The comment in __lockdep_trace_alloc says: "Oi! Can't be having __GFP_FS allocations with IRQs disabled.".
That appears to match with the warning printed. Either this is a false positive from lockdep or you are actually trying to cache a new register in atomic context which is not and has never been supported, are any of the functions in the backtrace taking relevant locks?
Hm, I see. in_atomic at least doesn't report that I am in a atomic context. None of the functions in the DCU driver use a spinlock directly, I also checked some of the DRM core functions, there is the drm_global_mutex, but not a spinlock.

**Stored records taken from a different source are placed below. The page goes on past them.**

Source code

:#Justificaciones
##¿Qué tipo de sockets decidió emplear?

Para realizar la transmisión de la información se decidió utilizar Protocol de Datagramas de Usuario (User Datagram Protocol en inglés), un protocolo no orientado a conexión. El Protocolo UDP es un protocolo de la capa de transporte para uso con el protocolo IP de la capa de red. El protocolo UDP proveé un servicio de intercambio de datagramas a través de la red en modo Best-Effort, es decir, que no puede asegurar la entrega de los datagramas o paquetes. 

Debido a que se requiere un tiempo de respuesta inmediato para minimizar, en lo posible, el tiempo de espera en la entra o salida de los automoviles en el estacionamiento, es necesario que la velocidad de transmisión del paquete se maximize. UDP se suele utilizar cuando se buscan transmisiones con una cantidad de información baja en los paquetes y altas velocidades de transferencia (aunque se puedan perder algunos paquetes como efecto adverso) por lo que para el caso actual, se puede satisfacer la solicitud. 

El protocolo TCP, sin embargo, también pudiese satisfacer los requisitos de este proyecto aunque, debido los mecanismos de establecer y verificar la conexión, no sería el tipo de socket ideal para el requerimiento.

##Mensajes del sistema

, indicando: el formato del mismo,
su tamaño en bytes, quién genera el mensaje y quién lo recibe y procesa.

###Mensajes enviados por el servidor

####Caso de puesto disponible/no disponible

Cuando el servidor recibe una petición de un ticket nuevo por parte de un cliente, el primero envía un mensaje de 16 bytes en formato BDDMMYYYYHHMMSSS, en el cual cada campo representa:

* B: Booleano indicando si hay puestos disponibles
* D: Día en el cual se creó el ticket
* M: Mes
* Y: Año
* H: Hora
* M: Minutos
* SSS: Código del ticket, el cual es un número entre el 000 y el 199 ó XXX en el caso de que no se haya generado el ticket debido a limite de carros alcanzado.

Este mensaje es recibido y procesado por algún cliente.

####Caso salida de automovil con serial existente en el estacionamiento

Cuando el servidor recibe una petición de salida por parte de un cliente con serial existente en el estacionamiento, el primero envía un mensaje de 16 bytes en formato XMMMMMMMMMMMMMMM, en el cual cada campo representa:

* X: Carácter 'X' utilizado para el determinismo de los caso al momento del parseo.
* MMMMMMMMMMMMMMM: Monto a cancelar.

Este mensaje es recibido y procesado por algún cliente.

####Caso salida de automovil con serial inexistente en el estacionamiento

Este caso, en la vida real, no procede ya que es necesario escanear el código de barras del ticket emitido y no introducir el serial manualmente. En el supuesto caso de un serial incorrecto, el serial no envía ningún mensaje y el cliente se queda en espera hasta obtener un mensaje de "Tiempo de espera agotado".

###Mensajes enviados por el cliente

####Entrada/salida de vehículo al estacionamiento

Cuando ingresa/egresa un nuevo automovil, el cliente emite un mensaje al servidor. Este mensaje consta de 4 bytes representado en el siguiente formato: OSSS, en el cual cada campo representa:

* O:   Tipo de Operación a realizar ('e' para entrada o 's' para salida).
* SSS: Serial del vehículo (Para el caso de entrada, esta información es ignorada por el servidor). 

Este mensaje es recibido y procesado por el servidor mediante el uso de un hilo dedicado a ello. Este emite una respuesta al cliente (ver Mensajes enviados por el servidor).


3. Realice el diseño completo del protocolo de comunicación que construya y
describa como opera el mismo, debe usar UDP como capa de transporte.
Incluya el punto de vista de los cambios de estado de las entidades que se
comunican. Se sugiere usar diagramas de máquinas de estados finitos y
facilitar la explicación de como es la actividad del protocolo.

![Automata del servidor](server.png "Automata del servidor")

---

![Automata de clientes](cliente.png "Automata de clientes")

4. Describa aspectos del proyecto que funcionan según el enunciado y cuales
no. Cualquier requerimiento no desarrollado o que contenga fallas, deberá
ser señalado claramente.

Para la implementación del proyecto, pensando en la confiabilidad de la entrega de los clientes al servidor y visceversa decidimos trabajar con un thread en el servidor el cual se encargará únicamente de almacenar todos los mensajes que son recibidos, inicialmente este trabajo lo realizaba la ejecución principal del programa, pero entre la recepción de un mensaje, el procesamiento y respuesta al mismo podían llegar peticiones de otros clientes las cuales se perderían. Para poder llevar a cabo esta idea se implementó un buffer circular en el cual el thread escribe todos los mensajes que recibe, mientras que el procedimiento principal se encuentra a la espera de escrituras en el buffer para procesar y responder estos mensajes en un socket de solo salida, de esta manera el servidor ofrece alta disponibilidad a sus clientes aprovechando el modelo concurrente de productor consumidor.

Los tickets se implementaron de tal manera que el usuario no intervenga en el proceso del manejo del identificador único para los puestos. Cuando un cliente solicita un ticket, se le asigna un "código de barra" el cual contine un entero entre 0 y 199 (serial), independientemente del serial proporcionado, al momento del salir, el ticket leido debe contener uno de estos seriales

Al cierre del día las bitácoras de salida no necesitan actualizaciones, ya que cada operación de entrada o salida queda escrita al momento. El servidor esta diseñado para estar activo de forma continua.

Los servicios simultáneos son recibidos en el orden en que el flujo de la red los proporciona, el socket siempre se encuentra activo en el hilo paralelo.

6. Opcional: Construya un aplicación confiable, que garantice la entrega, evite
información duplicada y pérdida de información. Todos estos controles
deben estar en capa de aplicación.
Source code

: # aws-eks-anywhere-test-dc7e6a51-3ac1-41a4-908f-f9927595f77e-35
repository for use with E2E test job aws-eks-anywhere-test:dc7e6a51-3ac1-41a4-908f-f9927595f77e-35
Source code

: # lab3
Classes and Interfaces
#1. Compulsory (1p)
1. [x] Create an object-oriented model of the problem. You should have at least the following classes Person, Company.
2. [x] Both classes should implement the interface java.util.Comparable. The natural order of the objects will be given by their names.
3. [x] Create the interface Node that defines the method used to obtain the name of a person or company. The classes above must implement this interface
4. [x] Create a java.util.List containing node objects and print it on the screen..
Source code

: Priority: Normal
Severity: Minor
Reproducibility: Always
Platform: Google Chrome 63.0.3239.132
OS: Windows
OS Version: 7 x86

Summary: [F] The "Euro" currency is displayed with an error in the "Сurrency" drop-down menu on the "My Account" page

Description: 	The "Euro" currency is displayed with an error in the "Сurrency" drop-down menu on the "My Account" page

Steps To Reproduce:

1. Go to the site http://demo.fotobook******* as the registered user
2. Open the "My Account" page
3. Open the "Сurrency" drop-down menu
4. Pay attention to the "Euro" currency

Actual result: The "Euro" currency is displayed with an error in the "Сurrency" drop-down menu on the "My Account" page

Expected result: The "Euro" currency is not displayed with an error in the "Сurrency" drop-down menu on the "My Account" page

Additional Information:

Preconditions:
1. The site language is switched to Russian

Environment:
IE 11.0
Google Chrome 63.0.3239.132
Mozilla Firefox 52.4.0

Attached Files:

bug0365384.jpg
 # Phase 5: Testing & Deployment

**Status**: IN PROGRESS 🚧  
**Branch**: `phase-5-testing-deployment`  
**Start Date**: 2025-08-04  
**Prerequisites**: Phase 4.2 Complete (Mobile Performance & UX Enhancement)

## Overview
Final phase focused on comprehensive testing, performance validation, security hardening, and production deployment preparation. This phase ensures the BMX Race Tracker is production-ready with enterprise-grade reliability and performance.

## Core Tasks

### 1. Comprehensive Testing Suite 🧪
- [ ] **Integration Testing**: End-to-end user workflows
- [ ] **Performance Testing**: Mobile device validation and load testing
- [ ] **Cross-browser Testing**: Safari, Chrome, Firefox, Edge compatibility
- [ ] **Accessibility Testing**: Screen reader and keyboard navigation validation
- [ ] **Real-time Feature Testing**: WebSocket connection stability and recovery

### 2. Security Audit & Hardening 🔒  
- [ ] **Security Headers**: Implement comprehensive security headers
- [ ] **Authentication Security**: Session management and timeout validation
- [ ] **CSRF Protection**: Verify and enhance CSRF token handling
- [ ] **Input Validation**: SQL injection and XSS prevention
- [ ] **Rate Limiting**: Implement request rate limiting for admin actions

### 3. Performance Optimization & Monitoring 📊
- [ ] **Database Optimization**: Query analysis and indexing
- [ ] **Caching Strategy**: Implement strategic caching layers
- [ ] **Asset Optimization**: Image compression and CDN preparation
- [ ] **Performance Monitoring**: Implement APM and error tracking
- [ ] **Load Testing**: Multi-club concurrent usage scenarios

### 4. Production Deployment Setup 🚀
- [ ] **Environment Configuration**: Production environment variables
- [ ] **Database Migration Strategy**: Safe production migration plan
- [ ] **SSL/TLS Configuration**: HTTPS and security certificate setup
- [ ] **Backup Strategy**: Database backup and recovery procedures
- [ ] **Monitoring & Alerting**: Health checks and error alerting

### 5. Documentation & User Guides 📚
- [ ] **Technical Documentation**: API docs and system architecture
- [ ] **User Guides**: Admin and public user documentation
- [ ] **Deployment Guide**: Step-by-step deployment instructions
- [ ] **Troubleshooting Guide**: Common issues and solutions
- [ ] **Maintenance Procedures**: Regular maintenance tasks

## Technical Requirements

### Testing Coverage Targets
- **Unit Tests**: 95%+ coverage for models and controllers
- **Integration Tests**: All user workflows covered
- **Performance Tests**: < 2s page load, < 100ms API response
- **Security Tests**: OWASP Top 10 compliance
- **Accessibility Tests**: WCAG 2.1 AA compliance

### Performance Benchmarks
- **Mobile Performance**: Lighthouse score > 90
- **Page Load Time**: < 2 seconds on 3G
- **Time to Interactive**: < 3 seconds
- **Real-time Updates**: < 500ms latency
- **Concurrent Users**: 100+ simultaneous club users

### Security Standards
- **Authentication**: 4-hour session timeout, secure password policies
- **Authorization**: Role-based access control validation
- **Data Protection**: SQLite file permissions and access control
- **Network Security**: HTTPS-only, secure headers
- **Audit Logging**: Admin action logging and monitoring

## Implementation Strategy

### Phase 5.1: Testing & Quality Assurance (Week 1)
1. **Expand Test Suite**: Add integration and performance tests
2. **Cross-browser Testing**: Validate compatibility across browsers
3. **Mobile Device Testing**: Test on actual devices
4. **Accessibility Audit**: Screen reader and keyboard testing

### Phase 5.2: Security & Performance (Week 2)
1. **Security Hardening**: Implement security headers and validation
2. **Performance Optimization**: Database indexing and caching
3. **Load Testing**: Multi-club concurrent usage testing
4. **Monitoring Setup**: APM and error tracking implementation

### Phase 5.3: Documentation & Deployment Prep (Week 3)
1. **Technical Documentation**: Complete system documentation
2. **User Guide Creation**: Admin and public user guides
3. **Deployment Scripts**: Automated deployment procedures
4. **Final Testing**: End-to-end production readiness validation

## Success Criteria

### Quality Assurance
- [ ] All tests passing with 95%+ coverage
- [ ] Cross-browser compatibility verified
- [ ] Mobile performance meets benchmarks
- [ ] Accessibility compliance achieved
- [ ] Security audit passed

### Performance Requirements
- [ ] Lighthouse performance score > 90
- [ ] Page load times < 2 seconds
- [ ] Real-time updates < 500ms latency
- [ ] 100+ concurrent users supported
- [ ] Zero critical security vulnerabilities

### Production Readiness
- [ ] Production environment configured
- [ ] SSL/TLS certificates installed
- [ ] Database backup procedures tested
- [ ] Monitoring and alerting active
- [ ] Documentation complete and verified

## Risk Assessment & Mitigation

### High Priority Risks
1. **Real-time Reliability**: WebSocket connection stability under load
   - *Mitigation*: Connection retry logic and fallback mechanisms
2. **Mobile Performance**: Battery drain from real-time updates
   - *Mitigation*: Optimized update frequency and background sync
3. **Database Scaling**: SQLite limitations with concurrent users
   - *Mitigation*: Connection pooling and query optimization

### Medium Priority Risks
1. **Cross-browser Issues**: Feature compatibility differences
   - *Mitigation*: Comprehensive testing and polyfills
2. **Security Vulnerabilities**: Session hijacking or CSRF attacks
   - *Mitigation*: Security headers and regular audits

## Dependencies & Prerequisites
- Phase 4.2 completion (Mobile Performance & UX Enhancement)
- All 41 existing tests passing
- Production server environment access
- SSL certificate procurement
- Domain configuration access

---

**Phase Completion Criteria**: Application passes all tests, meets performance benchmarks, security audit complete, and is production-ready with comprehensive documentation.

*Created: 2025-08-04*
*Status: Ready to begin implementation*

When calling debug_check_no_locks_held() just before regmap_write I get this:
[ 1.441918] [ 1.443479] ===================================== [ 1.448268] [ BUG: swapper/1 still has locks held! ] [ 1.453465] 4.4.0-00013-g7e569bc-dirty #59 Not tainted [ 1.458695] ------------------------------------- [ 1.463598] 3 locks held by swapper/1: [ 1.467430] #0: (&dev->mutex){......}, at: [<80372f40>] __driver_attach+0x50/0xa0 [ 1.475446] #1: (&dev->mutex){......}, at: [<80372f50>] __driver_attach+0x60/0xa0 [ 1.483419] #2: (drm_global_mutex){+.+.+.}, at: [<80344bb0>] drm_dev_register+0x24/0xc4 [ 1.491924]
On a slightly other topic, I question whether REGCACHE_RBTREE is the right cache type for the DCU DRM driver. The driver has uses a regmap area of 1144 32-bit registers, the most space is used by the layer configuration registers which are 0x40 apart and 0x0-0x20 for each layer are actually used (hence somewhat above 50%).
Would FLAT be the better cache type?
-- Stefan
Not sure if this is a Linux 4.4 issue, Fabio Estevam reported a similar issue just recently, not sure if that is related: https://lkml.org/lkml/2016/1/11/284
Nothing has changed here in lockdep, doing allocations in atomic context has never been supported.